Over the past decade, cooperative communication has emerged as an attractive technique for overcoming the shortcomings of point-to-point wireless communication systems. Cooperative relaying improves the performance of wireless networks by creating an array of multiple independent virtual sources transmitting the same information as the source node. Also, when relays are deployed near the edge of the cellular network, they can provide additional coverage in network blind spots. But due to dense-frequency reuse, they are typically exposed to co-channel interference (CCI). Therefore, CCI often dominates AWGN in high frequency and degrades the performance of wireless systems. Moreover, in wireless sensor networks, the interferers transmit power level similar to the source and therefore limit the signal-to-interference-plus-noise ratio (SINR). This thesis investigates the impact of co-channel interference on multi-antenna cooperative two-way relay networks and underlay relaying systems.
First, we study the performance analysis of multi-antenna amplify-and-forward (AF) two-way relay network (TWRN) in the presence of CCI. To fully exploit multiple antenna diversity by avoiding high feedback overhead, we employ transmit and receive antenna selection at the user nodes. Specifically, we formulate the exact expression of the generalized signal-to-interference-plus-noise ratio (SINR). Based on the derived SINR, we further derived the upper-bounded cumulative distribution function.
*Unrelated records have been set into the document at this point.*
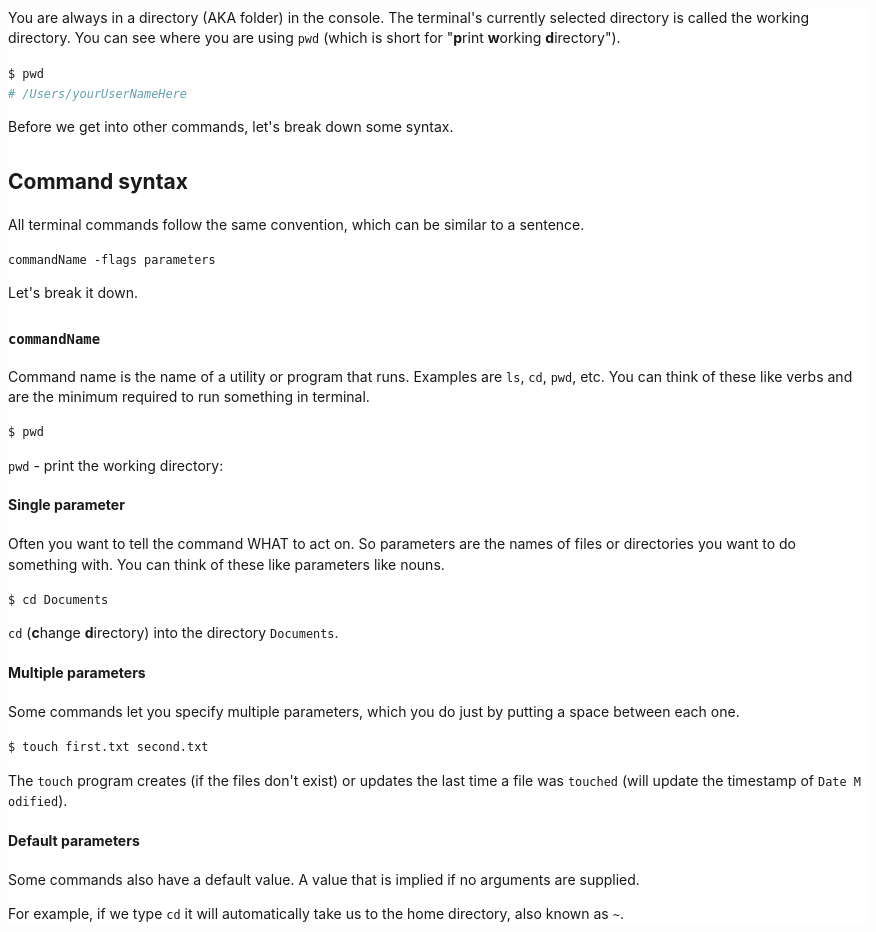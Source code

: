 You are always in a directory (AKA folder) in the console. The terminal's currently selected directory is called the working directory. You can see where you are using `pwd` (which is short for "**p**rint **w**orking **d**irectory").

```bash
$ pwd
# /Users/yourUserNameHere
```

Before we get into other commands, let's break down some syntax.

## Command syntax

All terminal commands follow the same convention, which can be similar to a sentence.

```
commandName -flags parameters
```

Let's break it down.

### `commandName`

Command name is the name of a utility or program that runs. Examples are `ls`, `cd`, `pwd`, etc. You can think of these like verbs and are the minimum required to run something in terminal.

```bash
$ pwd
```

`pwd` - print the working directory:

#### Single parameter

Often you want to tell the command WHAT to act on. So parameters are the names of files or directories you want to do something with. You can think of these like parameters like nouns.

```bash
$ cd Documents
```

`cd` (**c**hange **d**irectory) into the directory `Documents`.

#### Multiple parameters

Some commands let you specify multiple parameters, which you do just by putting a space between each one.

```bash
$ touch first.txt second.txt
```

The `touch` program creates (if the files don't exist) or updates the last time a file was `touched` (will update the timestamp of `Date Modified`).

#### Default parameters

Some commands also have a default value. A value that is implied if no arguments are supplied.

For example, if we type `cd` it will automatically take us to the home directory, also known as `~`.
Subsequently, we evaluate the expression of the symbol error rate and outage probability (OP). We determined the overall outage probability (OOP) and the overall symbol error rate to assess the overall performance of the system. With the aim to gain more insights, high SNR analysis of OP and OOP are analyzed, which provides the information about coding gain and diversity order of the system. Based on Jensen’s inequality, we derive upper bounds on the achievable rate. Furthermore, we formulate three optimization problems to minimize outage viz., optimization of relay location, optimization of power allocation and joint optimization of relay location and power allocation.
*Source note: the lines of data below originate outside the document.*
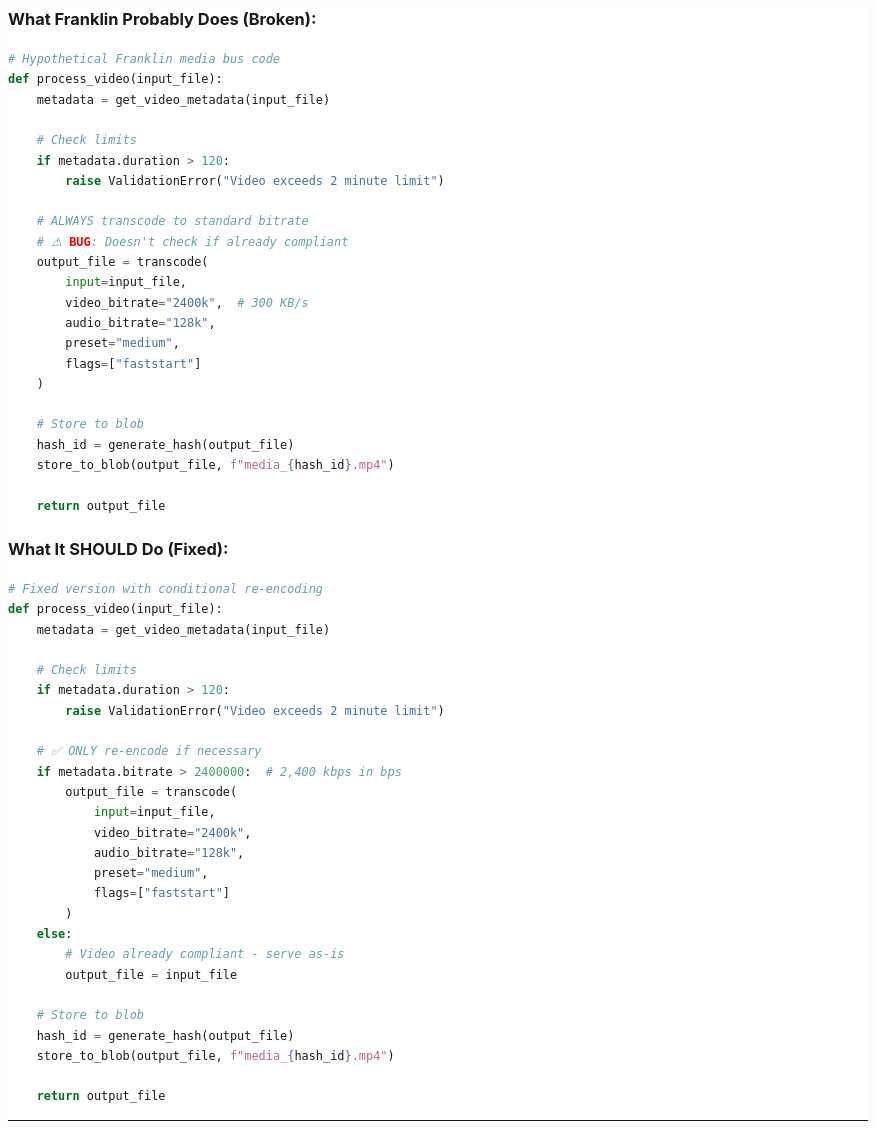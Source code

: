 ### What Franklin Probably Does (Broken):

```python
# Hypothetical Franklin media bus code
def process_video(input_file):
    metadata = get_video_metadata(input_file)
    
    # Check limits
    if metadata.duration > 120:
        raise ValidationError("Video exceeds 2 minute limit")
    
    # ALWAYS transcode to standard bitrate
    # ⚠️ BUG: Doesn't check if already compliant
    output_file = transcode(
        input=input_file,
        video_bitrate="2400k",  # 300 KB/s
        audio_bitrate="128k",
        preset="medium",
        flags=["faststart"]
    )
    
    # Store to blob
    hash_id = generate_hash(output_file)
    store_to_blob(output_file, f"media_{hash_id}.mp4")
    
    return output_file
```

### What It SHOULD Do (Fixed):

```python
# Fixed version with conditional re-encoding
def process_video(input_file):
    metadata = get_video_metadata(input_file)
    
    # Check limits
    if metadata.duration > 120:
        raise ValidationError("Video exceeds 2 minute limit")
    
    # ✅ ONLY re-encode if necessary
    if metadata.bitrate > 2400000:  # 2,400 kbps in bps
        output_file = transcode(
            input=input_file,
            video_bitrate="2400k",
            audio_bitrate="128k",
            preset="medium",
            flags=["faststart"]
        )
    else:
        # Video already compliant - serve as-is
        output_file = input_file
    
    # Store to blob
    hash_id = generate_hash(output_file)
    store_to_blob(output_file, f"media_{hash_id}.mp4")
    
    return output_file
```

---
Next, we extend the analysis of a multi-antenna based two-way relay system with CCI under Nakagami-m fading. Herein, we employ maximum-ratio-transmission (MRT)/maximum-ratio-combining (a.k.a. beamforming) at user nodes in the presence of CCI at all the terminals. With such a complicated but practical set-up, we first deduce the instantaneous end-to-end SINRs after performing partial and self-interference cancellation. Vii Based on SINRs, we obtained the CDF and probability density function (PDF). We further derive a tight lower bound on OP that has a simple and compact closed-form representation. To acquire the overall performance, we obtained an upper bound expression of sum symbol error rate (SSER). Furthermore, to render insights into the performance degradation due to the effect of interference, asymptotic expression of OP and SSER are obtained, which easily enables us to evaluate diversity order and coding gain. We further investigate the joint optimization problem of relay location and power allocation to minimize the OP and SSER.
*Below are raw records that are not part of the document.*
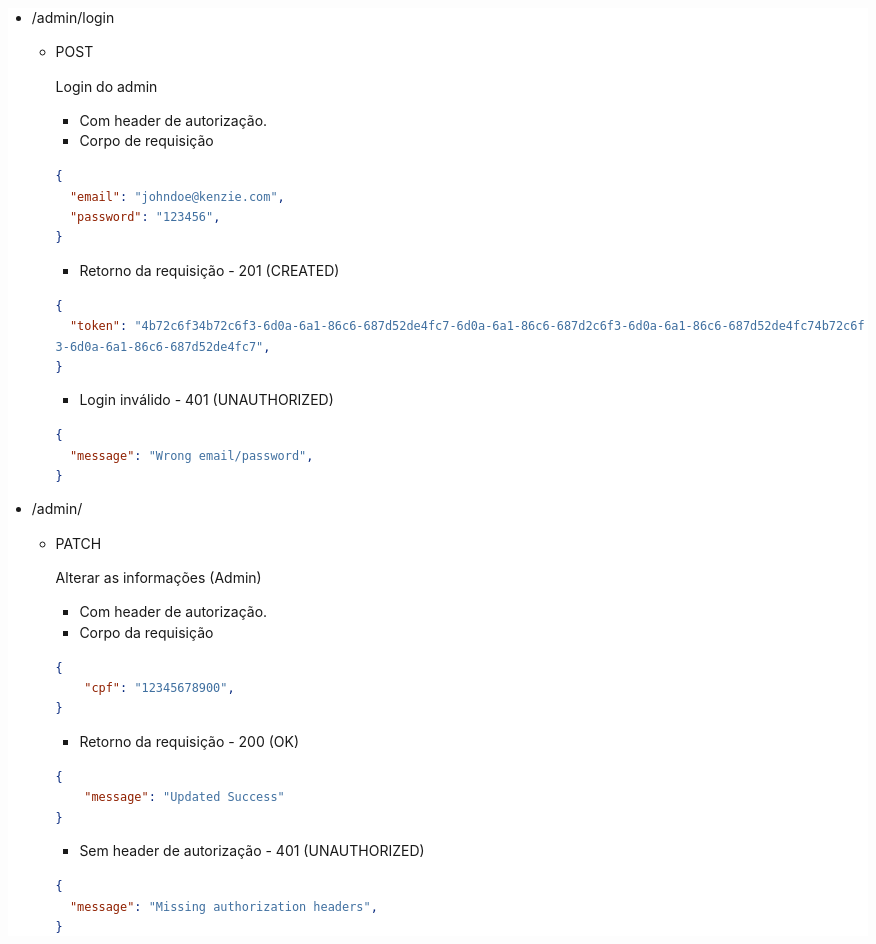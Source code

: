 - /admin/login
    - POST
        
        Login do admin
        
        - Com header de autorização.
        - Corpo de requisição
        
        ```json
        {
          "email": "johndoe@kenzie.com",
          "password": "123456",
        }
        ```
        
        - Retorno da requisição - 201 (CREATED)
        
        ```json
        {
          "token": "4b72c6f34b72c6f3-6d0a-6a1-86c6-687d52de4fc7-6d0a-6a1-86c6-687d2c6f3-6d0a-6a1-86c6-687d52de4fc74b72c6f3-6d0a-6a1-86c6-687d52de4fc7",
        }
        ```
        
        - Login inválido - 401 (UNAUTHORIZED)
        
        ```json
        {
          "message": "Wrong email/password",
        }
        ```
        
- /admin/<id>
    - PATCH
        
        Alterar as informações (Admin)
        
        - Com header de autorização.
        - Corpo da requisição
        
        ```json
        {
        	"cpf": "12345678900",
        }
        ```
        
        - Retorno da requisição - 200 (OK)
        
        ```json
        {
        	"message": "Updated Success"
        }
        ```
        
        - Sem header de autorização - 401 (UNAUTHORIZED)
        
        ```json
        {
          "message": "Missing authorization headers",
        }
        ```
We further extend to present the comparative analysis of beamforming and antenna selection in the presence of interferers with different powers. Herein, a single-antenna relay terminal helps the users with an arbitrary number of antenna to exchange information bi-directionally. Under such a scenario, we evaluate and compare the performance of multi-antenna transmission strategies viz., antenna selection and beamforming. We derive the generalized tight upper bound expressions of OP for both the strategies over Rayleigh fading channel. To gain more insights, we determine the achievable diversity order of the considered system through asymptotic analysis. We further analyze the power optimization problem to minimize the OP for both scenarios.
The last part of the thesis focuses on the investigation of a practical scenario of interference-limited spectrum sharing systems. It consists of multi-antenna primary user (PU) network and multi-antenna multiple secondary user (SU) network with a single antenna relay. The distinct fading parameters, as well as unequal average fading powers between the interference and relaying links, are assumed under Nakagami-m fading. Using the underlay cognitive approach with the cooperation process among the SU nodes, an approximate closed-form expression for the OOP of the secondary network is derived. In this analysis, an opportunistic scheduling and antenna selection algorithm in the secondary network has been employed. Considering the interference constraints due to the presence of PU receiver, power allocation of the secondary user is done. We examined the effects of PU & SU transmit antenna, number of SUs, fading severity parameter and secondary network relay placement on the system performance. We further investigate the relay location optimization to minimize the secondary network OOP.
The tightness of our analysis is attested through Monte Carlo simulation and highlights the impact of interference under various antenna configuration on the overall system performance.